John T. Little's Map of San Joaquin Valley.
1871 (undated) 9 x 11.5 in (22.86 x 29.21 cm)
1 : 1200000
This is an 1871 John T. Little promotional real estate map of the San Joaquin Valley, in California east of San Francisco Bay. The map depicts the region from the Pacific Ocean to the Yosemite Valley and from Marin County and San Joaquin, California to Tulare Lake. Created as an advertisement for Little's real estate business, the grid of the Public Land Survey System is overlaid on the map, allowing for interested clients to easily identify the particular township they would like to acquire. The township (one square in the grid) was created as the measure of the Public Land Survey System, which was first widely implemented to survey the Northwest Ordinance. The System set up a method for the systematic surveying and mapping of any territory gained by the United States, which allowed for peaceful and orderly westward expansion. The towns of Merced and Fresno are situated in the heart of the San Joaquin Valley and are illustrated here. Both the San Joaquin Valley Railroad and the Stockton and Visalia Railroad are also illustrated in detail, as a way of enticing potential buyers; close proximity to railroads would greatly reduce potential transport costs of getting any crops to market. Little sales pitch is included in the lower left corner, where he fawns over the superb quality of the land and the likelihood of high yields and profits.

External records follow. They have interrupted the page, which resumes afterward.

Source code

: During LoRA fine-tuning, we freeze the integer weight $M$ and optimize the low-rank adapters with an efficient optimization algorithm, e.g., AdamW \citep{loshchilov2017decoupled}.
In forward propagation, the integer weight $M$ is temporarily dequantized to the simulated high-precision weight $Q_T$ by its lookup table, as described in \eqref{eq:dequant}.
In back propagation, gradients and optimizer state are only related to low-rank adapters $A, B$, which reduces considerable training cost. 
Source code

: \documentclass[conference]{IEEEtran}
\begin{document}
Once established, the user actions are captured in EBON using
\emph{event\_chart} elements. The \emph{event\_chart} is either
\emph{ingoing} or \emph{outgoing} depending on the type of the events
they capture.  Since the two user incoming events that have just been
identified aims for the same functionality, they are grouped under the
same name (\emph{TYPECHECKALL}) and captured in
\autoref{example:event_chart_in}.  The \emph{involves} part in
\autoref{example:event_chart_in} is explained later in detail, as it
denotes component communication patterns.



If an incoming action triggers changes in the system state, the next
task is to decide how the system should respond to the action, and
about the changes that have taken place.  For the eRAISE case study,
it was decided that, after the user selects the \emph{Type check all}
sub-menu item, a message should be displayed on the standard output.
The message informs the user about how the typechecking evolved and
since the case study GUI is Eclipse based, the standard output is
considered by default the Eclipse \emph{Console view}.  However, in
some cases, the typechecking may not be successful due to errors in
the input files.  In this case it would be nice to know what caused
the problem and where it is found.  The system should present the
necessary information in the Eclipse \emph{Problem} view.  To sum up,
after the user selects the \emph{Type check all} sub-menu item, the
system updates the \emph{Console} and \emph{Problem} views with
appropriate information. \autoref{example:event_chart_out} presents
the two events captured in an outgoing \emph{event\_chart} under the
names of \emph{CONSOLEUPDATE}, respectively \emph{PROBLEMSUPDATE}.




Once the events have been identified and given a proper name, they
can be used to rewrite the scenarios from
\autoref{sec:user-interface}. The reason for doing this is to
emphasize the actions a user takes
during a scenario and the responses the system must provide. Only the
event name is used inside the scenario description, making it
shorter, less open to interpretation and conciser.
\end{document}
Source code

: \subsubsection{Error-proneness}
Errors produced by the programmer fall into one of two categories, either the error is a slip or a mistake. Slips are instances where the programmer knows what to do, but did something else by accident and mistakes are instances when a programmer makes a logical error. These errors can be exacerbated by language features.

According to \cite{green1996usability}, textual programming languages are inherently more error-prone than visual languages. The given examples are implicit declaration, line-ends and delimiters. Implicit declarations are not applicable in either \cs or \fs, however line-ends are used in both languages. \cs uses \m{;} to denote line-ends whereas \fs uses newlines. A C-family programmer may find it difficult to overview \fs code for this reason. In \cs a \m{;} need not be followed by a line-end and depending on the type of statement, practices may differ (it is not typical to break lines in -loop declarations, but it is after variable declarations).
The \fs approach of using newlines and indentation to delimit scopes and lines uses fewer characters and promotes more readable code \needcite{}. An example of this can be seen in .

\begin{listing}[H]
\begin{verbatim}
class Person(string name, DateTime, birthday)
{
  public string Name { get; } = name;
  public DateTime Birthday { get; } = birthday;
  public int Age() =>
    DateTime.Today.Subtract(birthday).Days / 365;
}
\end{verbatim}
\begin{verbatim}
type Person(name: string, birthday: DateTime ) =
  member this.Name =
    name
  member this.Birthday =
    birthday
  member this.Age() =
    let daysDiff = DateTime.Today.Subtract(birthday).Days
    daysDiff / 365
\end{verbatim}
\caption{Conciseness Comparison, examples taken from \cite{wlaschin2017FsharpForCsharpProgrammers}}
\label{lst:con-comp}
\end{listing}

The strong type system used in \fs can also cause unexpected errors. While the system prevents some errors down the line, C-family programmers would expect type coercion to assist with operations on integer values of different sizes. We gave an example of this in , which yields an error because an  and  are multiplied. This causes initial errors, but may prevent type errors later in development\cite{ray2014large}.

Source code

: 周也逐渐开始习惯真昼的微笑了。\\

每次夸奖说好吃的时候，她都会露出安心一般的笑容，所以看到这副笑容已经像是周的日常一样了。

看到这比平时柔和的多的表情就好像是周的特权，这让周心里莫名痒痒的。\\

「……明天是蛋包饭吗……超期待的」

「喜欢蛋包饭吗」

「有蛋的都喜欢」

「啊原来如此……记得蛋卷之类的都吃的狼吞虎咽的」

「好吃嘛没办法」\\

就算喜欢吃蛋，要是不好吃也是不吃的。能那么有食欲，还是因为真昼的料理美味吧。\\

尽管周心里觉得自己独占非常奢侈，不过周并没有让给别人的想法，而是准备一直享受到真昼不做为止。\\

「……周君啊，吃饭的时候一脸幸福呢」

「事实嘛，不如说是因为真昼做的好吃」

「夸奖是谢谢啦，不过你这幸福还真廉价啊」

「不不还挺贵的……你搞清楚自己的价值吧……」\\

This map was created by John T. Little and lithographed by Britton and Rey of San Francisco in 1871.
John T. Little (fl. c. 1849 - 1860) was an American businessman who found success in California. Little arrived in California in 1849, at the height of the Gold Rush, an settled in Coloma, where he opened on the first general stores on the north side of the American River. On November 8, 1849, the first 'official' post office in El Dorado County, California, was established in his store. Little was appointed postmaster, a position he held until 1851, when the title was given to Stephen S. Brooks. Little proved himself to be an adept businessman. He operated the first ferry service across the American River, creating a connection between the mining camps on the south side and his general store on the north side. In 1850, Little partnered with Ed Raum and built the first wagon bridge across the American and charged a toll for each crossing. The partners recouped their investment within three months. Eventually, Little moved to San Francisco, where he became a real estate broker and moneylender, operating his business from Montgomery Street.
Britton and Rey (1852 - 1906) was a lithographic firm based in San Francisco founded by Joseph Britton (1825 - 1901) and Jacques Joseph Rey (1820 - 1892). The leading firm in the area during the second half of the 19th century, Britton and Rey eventually earned the reputation of being the western Currier and Ives. They published both large-format and postcard views of California, as well as with stock certificates, stationery, and maps. Within the partnership, Rey was the artist and Britton the principal lithographer. Britton was also principally concerned with the business aspects of the firm. The firm also printed lithographs by other artists, including Thomas Almond Ayres (1816 - 1858), George Holbrook Baker (1824 - 1906), Charles Christian Nahl (1818 - 1878), and Frederick August Wenderoth (1819 - 1884). After Rey's death in 1892 and Britton's subsequent retirement, the firm passed to Rey's son, Valentine J. A. Rey, who ran the firm until at least the 1906 San Francisco earthquake and fire. A. Carlisle and Company, another San Francisco printer, acquired the remains of the Britton and Rey firm in 1916. For more information about Joseph Britton and Jacques Joseph Rey, please reference their individual biographies included in our cartographer database.
Very good. Even overall toning. Backed on linen.